Task objective. Your answer should consist only of the records, copied exactly, with the images removed.

Material to process.
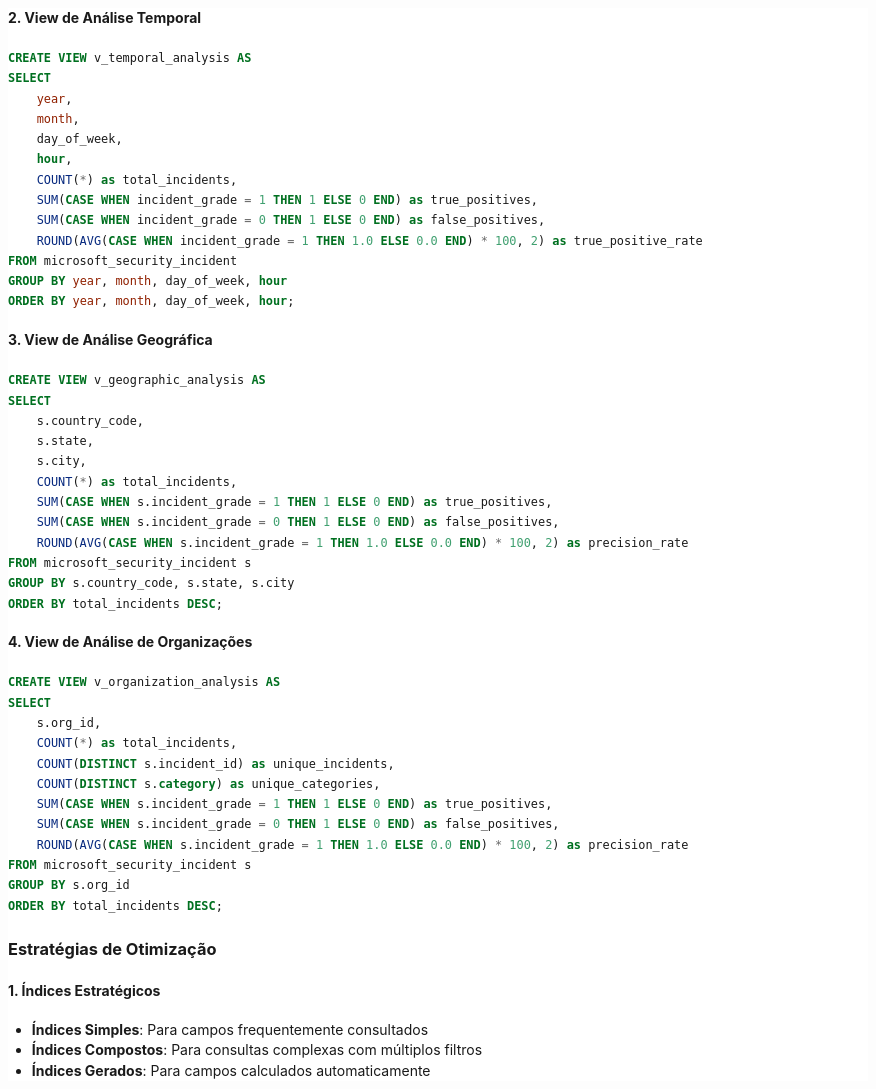 #### 2. View de Análise Temporal
```sql
CREATE VIEW v_temporal_analysis AS
SELECT 
    year,
    month,
    day_of_week,
    hour,
    COUNT(*) as total_incidents,
    SUM(CASE WHEN incident_grade = 1 THEN 1 ELSE 0 END) as true_positives,
    SUM(CASE WHEN incident_grade = 0 THEN 1 ELSE 0 END) as false_positives,
    ROUND(AVG(CASE WHEN incident_grade = 1 THEN 1.0 ELSE 0.0 END) * 100, 2) as true_positive_rate
FROM microsoft_security_incident
GROUP BY year, month, day_of_week, hour
ORDER BY year, month, day_of_week, hour;
```

#### 3. View de Análise Geográfica
```sql
CREATE VIEW v_geographic_analysis AS
SELECT 
    s.country_code,
    s.state,
    s.city,
    COUNT(*) as total_incidents,
    SUM(CASE WHEN s.incident_grade = 1 THEN 1 ELSE 0 END) as true_positives,
    SUM(CASE WHEN s.incident_grade = 0 THEN 1 ELSE 0 END) as false_positives,
    ROUND(AVG(CASE WHEN s.incident_grade = 1 THEN 1.0 ELSE 0.0 END) * 100, 2) as precision_rate
FROM microsoft_security_incident s
GROUP BY s.country_code, s.state, s.city
ORDER BY total_incidents DESC;
```

#### 4. View de Análise de Organizações
```sql
CREATE VIEW v_organization_analysis AS
SELECT 
    s.org_id,
    COUNT(*) as total_incidents,
    COUNT(DISTINCT s.incident_id) as unique_incidents,
    COUNT(DISTINCT s.category) as unique_categories,
    SUM(CASE WHEN s.incident_grade = 1 THEN 1 ELSE 0 END) as true_positives,
    SUM(CASE WHEN s.incident_grade = 0 THEN 1 ELSE 0 END) as false_positives,
    ROUND(AVG(CASE WHEN s.incident_grade = 1 THEN 1.0 ELSE 0.0 END) * 100, 2) as precision_rate
FROM microsoft_security_incident s
GROUP BY s.org_id
ORDER BY total_incidents DESC;
```

### Estratégias de Otimização

#### 1. Índices Estratégicos
- **Índices Simples**: Para campos frequentemente consultados
- **Índices Compostos**: Para consultas complexas com múltiplos filtros
- **Índices Gerados**: Para campos calculados automaticamente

Solved problem.
 #### 2. View de Análise Temporal
```sql
CREATE VIEW v_temporal_analysis AS
SELECT 
    year,
    month,
    day_of_week,
    hour,
    COUNT(*) as total_incidents,
    SUM(CASE WHEN incident_grade = 1 THEN 1 ELSE 0 END) as true_positives,
    SUM(CASE WHEN incident_grade = 0 THEN 1 ELSE 0 END) as false_positives,
    ROUND(AVG(CASE WHEN incident_grade = 1 THEN 1.0 ELSE 0.0 END) * 100, 2) as true_positive_rate
FROM microsoft_security_incident
GROUP BY year, month, day_of_week, hour
ORDER BY year, month, day_of_week, hour;
```

#### 3. View de Análise Geográfica
```sql
CREATE VIEW v_geographic_analysis AS
SELECT 
    s.country_code,
    s.state,
    s.city,
    COUNT(*) as total_incidents,
    SUM(CASE WHEN s.incident_grade = 1 THEN 1 ELSE 0 END) as true_positives,
    SUM(CASE WHEN s.incident_grade = 0 THEN 1 ELSE 0 END) as false_positives,
    ROUND(AVG(CASE WHEN s.incident_grade = 1 THEN 1.0 ELSE 0.0 END) * 100, 2) as precision_rate
FROM microsoft_security_incident s
GROUP BY s.country_code, s.state, s.city
ORDER BY total_incidents DESC;
```

#### 4. View de Análise de Organizações
```sql
CREATE VIEW v_organization_analysis AS
SELECT 
    s.org_id,
    COUNT(*) as total_incidents,
    COUNT(DISTINCT s.incident_id) as unique_incidents,
    COUNT(DISTINCT s.category) as unique_categories,
    SUM(CASE WHEN s.incident_grade = 1 THEN 1 ELSE 0 END) as true_positives,
    SUM(CASE WHEN s.incident_grade = 0 THEN 1 ELSE 0 END) as false_positives,
    ROUND(AVG(CASE WHEN s.incident_grade = 1 THEN 1.0 ELSE 0.0 END) * 100, 2) as precision_rate
FROM microsoft_security_incident s
GROUP BY s.org_id
ORDER BY total_incidents DESC;
```

### Estratégias de Otimização

#### 1. Índices Estratégicos
- **Índices Simples**: Para campos frequentemente consultados
- **Índices Compostos**: Para consultas complexas com múltiplos filtros
- **Índices Gerados**: Para campos calculados automaticamente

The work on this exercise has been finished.